American Michael Pucci, who has 20 years’ experience with watch brands in the U.S. market, is the U.S. sales manager and director of marketing. The company’s intent here, Pucci told JCK, is to offer “brands with distinctive Italian design, which fill holes in the low end of high-end watches and meet the criteria of design, quality, and value.”

  • Officina Del Tempo ($335 to $5,800) is DOMUSHora’s own brand, sold in 44 countries. It debuted in Italy in 2000 and in 2003 in the U.S. market, where it’s offered by a number of top jewelry stores. The company is aiming for 500 to 700 U.S. doors. Murdocca’s goal is to make it “the number-one high-end fashion [watch] brand in the most prestigious [U.S. jewelry] stores.
    “Its trendy, cutting-edge designs and use of color were developed by DOMUSHora in consultation with a consortium of Italian fashion designers who want to reassert “Italy’s heritage of watchmaking and its design expertise in watches and jewelry,” says Pucci. “We meet regularly with them to discuss new styles, trends, and color,” adds Cipolla.
    The Italian-made watches (20,000 annually) mainly use Miyota movements, though some models and limited editions have Swiss ones. Most are made of surgical-grade stainless steel, with vivid-color straps (gel, leather, stingray) by Morellato, a leading watchband manufacturer.
    Though created for men, its smaller models appeal to women, too. So, Officina Del Tempo targets both sexes, with several lines, styles, and sizes, with and without diamonds. Collections include Marrakech 2 (chronograph, automatic, or quartz movements); Agadir (quartz); Tonneau (women’s quartz models); and Tangeri, launching in the U.S. market later this year.

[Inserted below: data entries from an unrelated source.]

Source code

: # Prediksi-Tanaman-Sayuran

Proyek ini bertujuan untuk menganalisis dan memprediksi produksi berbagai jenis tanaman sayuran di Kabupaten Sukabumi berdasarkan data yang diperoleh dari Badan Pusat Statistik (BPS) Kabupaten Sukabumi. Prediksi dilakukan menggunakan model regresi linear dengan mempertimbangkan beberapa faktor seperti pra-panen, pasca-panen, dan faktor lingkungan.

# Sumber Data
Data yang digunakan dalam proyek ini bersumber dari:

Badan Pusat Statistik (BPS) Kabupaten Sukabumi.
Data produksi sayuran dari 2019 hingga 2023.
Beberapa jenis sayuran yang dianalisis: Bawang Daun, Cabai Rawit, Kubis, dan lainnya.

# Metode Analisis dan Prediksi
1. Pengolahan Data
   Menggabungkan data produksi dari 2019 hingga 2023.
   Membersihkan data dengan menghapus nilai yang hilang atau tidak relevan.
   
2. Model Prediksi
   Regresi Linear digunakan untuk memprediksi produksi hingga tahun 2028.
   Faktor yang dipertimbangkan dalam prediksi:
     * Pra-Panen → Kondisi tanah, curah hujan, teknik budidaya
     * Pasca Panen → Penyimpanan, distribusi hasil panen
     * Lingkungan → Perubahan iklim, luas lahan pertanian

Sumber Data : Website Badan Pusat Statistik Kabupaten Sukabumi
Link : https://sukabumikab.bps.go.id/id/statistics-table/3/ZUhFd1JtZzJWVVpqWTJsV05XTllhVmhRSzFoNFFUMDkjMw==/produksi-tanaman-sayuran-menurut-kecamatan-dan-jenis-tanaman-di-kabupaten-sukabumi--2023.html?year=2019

  • Buti ($6,000 to $36,000) is a limited-edition line (150 to 200 of each model) created by Italian designer Tommaso Buti. It debuted in Italy in 2002 and has been selectively distributed to high-end U.S. jewelers since mid-2004. DOMUSHora aims to have it in 50 to 75 stores by 2007.
    Some 4,000 are made annually in a former Officine Panerai plant near Florence, Italy, including its signature Black Gold watch ($36,000). All have diamond markers, and many use titanium with gold to keep down price. About 10 percent are women’s automatic models. All use Valjoux movements, which DOMUSHora modifies. It expects to have its own movement in two years.

  • Momo Design ($350 to $3,000) is the watch line of the internationally renowned Milan design center, also known for its eyewear, sportswear, helmets, steering wheels, and car-design work.
    The watches will be targeted here at many of the 500 to 700 U.S. stores carrying Officina Del Tempo. “There’s nothing like [Momo Design] in the entry level of high-end watches that’s distributed exclusively and not mass-produced,” says Pucci. About 5,000 of the stylish, high-tech racing watches are produced annually in Milan.